Action item: Set down the entries again word for word, without any of the images.

[Document images with source code]
= = = =

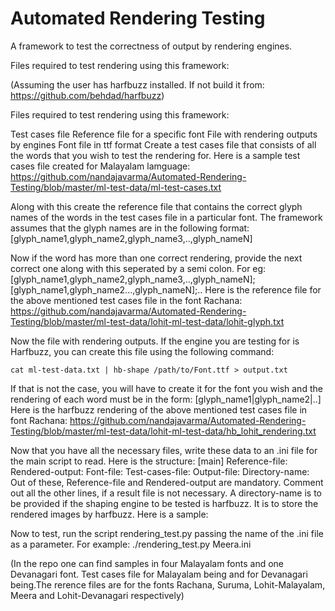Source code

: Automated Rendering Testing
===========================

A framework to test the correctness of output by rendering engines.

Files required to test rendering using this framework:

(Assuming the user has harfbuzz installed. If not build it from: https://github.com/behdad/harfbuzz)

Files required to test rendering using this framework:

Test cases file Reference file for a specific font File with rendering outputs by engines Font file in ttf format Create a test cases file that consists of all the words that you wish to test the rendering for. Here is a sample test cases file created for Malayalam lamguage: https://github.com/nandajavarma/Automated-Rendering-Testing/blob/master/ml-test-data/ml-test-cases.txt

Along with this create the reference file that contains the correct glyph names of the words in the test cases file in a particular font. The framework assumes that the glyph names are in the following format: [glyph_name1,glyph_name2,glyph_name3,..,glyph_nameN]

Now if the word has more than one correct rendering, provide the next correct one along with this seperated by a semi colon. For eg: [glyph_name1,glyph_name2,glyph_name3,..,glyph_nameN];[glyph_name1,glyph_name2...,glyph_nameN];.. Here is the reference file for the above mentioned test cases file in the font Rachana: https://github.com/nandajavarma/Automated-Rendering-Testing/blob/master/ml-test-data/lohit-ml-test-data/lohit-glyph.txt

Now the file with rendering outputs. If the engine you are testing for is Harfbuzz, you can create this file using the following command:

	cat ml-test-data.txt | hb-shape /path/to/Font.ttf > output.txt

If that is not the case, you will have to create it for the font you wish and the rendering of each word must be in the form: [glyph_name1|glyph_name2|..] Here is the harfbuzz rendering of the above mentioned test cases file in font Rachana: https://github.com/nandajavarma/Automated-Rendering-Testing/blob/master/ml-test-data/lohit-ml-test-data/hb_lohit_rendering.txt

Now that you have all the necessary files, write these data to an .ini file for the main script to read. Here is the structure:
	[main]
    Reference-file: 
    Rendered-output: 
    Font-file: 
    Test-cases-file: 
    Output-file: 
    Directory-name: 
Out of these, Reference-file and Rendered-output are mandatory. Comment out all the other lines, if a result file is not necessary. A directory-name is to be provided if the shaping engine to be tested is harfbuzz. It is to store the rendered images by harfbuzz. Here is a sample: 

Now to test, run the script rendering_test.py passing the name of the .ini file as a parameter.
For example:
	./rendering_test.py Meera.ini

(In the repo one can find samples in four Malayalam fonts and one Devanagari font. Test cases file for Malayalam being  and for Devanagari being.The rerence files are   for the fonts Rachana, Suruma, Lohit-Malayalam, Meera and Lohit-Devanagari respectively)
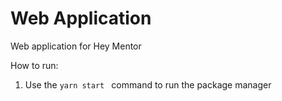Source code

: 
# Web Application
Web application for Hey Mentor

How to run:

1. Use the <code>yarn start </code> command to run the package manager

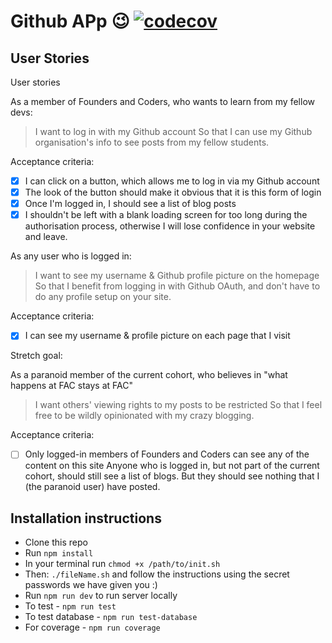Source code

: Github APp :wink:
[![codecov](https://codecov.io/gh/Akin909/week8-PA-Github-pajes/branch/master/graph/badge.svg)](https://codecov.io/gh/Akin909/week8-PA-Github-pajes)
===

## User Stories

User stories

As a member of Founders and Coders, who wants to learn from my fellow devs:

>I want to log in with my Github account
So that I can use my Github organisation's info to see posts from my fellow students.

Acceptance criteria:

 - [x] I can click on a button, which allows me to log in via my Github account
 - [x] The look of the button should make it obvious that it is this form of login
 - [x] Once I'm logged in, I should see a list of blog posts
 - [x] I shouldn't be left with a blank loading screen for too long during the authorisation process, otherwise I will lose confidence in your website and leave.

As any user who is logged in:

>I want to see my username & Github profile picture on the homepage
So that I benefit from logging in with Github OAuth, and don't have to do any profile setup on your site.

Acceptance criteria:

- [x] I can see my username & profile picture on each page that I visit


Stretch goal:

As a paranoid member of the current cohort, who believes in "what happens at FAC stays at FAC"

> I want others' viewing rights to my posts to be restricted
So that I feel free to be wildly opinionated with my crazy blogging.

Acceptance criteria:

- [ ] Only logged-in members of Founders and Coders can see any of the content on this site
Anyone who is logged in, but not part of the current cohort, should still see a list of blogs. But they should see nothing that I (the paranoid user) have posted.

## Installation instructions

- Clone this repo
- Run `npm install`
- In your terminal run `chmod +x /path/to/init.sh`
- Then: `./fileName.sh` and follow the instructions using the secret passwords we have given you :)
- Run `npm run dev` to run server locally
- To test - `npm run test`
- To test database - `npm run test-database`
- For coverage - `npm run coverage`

= = = =

Exercise answer:
Source code

: Automated Rendering Testing
===========================

A framework to test the correctness of output by rendering engines.

Files required to test rendering using this framework:

(Assuming the user has harfbuzz installed. If not build it from: https://github.com/behdad/harfbuzz)

Files required to test rendering using this framework:

Test cases file Reference file for a specific font File with rendering outputs by engines Font file in ttf format Create a test cases file that consists of all the words that you wish to test the rendering for. Here is a sample test cases file created for Malayalam lamguage: https://github.com/nandajavarma/Automated-Rendering-Testing/blob/master/ml-test-data/ml-test-cases.txt

Along with this create the reference file that contains the correct glyph names of the words in the test cases file in a particular font. The framework assumes that the glyph names are in the following format: [glyph_name1,glyph_name2,glyph_name3,..,glyph_nameN]

Now if the word has more than one correct rendering, provide the next correct one along with this seperated by a semi colon. For eg: [glyph_name1,glyph_name2,glyph_name3,..,glyph_nameN];[glyph_name1,glyph_name2...,glyph_nameN];.. Here is the reference file for the above mentioned test cases file in the font Rachana: https://github.com/nandajavarma/Automated-Rendering-Testing/blob/master/ml-test-data/lohit-ml-test-data/lohit-glyph.txt

Now the file with rendering outputs. If the engine you are testing for is Harfbuzz, you can create this file using the following command:

	cat ml-test-data.txt | hb-shape /path/to/Font.ttf > output.txt

If that is not the case, you will have to create it for the font you wish and the rendering of each word must be in the form: [glyph_name1|glyph_name2|..] Here is the harfbuzz rendering of the above mentioned test cases file in font Rachana: https://github.com/nandajavarma/Automated-Rendering-Testing/blob/master/ml-test-data/lohit-ml-test-data/hb_lohit_rendering.txt

Now that you have all the necessary files, write these data to an .ini file for the main script to read. Here is the structure:
	[main]
    Reference-file: 
    Rendered-output: 
    Font-file: 
    Test-cases-file: 
    Output-file: 
    Directory-name: 
Out of these, Reference-file and Rendered-output are mandatory. Comment out all the other lines, if a result file is not necessary. A directory-name is to be provided if the shaping engine to be tested is harfbuzz. It is to store the rendered images by harfbuzz. Here is a sample: 

Now to test, run the script rendering_test.py passing the name of the .ini file as a parameter.
For example:
	./rendering_test.py Meera.ini

(In the repo one can find samples in four Malayalam fonts and one Devanagari font. Test cases file for Malayalam being  and for Devanagari being.The rerence files are   for the fonts Rachana, Suruma, Lohit-Malayalam, Meera and Lohit-Devanagari respectively)
Source code

: 
# Web Application
Web application for Hey Mentor

How to run:

1. Use the <code>yarn start </code> command to run the package manager

Source code

: Github APp :wink:
[![codecov](https://codecov.io/gh/Akin909/week8-PA-Github-pajes/branch/master/graph/badge.svg)](https://codecov.io/gh/Akin909/week8-PA-Github-pajes)
===

## User Stories

User stories

As a member of Founders and Coders, who wants to learn from my fellow devs:

>I want to log in with my Github account
So that I can use my Github organisation's info to see posts from my fellow students.

Acceptance criteria:

 - [x] I can click on a button, which allows me to log in via my Github account
 - [x] The look of the button should make it obvious that it is this form of login
 - [x] Once I'm logged in, I should see a list of blog posts
 - [x] I shouldn't be left with a blank loading screen for too long during the authorisation process, otherwise I will lose confidence in your website and leave.

As any user who is logged in:

>I want to see my username & Github profile picture on the homepage
So that I benefit from logging in with Github OAuth, and don't have to do any profile setup on your site.

Acceptance criteria:

- [x] I can see my username & profile picture on each page that I visit


Stretch goal:

As a paranoid member of the current cohort, who believes in "what happens at FAC stays at FAC"

> I want others' viewing rights to my posts to be restricted
So that I feel free to be wildly opinionated with my crazy blogging.

Acceptance criteria:

- [ ] Only logged-in members of Founders and Coders can see any of the content on this site
Anyone who is logged in, but not part of the current cohort, should still see a list of blogs. But they should see nothing that I (the paranoid user) have posted.

## Installation instructions

- Clone this repo
- Run `npm install`
- In your terminal run `chmod +x /path/to/init.sh`
- Then: `./fileName.sh` and follow the instructions using the secret passwords we have given you :)
- Run `npm run dev` to run server locally
- To test - `npm run test`
- To test database - `npm run test-database`
- For coverage - `npm run coverage`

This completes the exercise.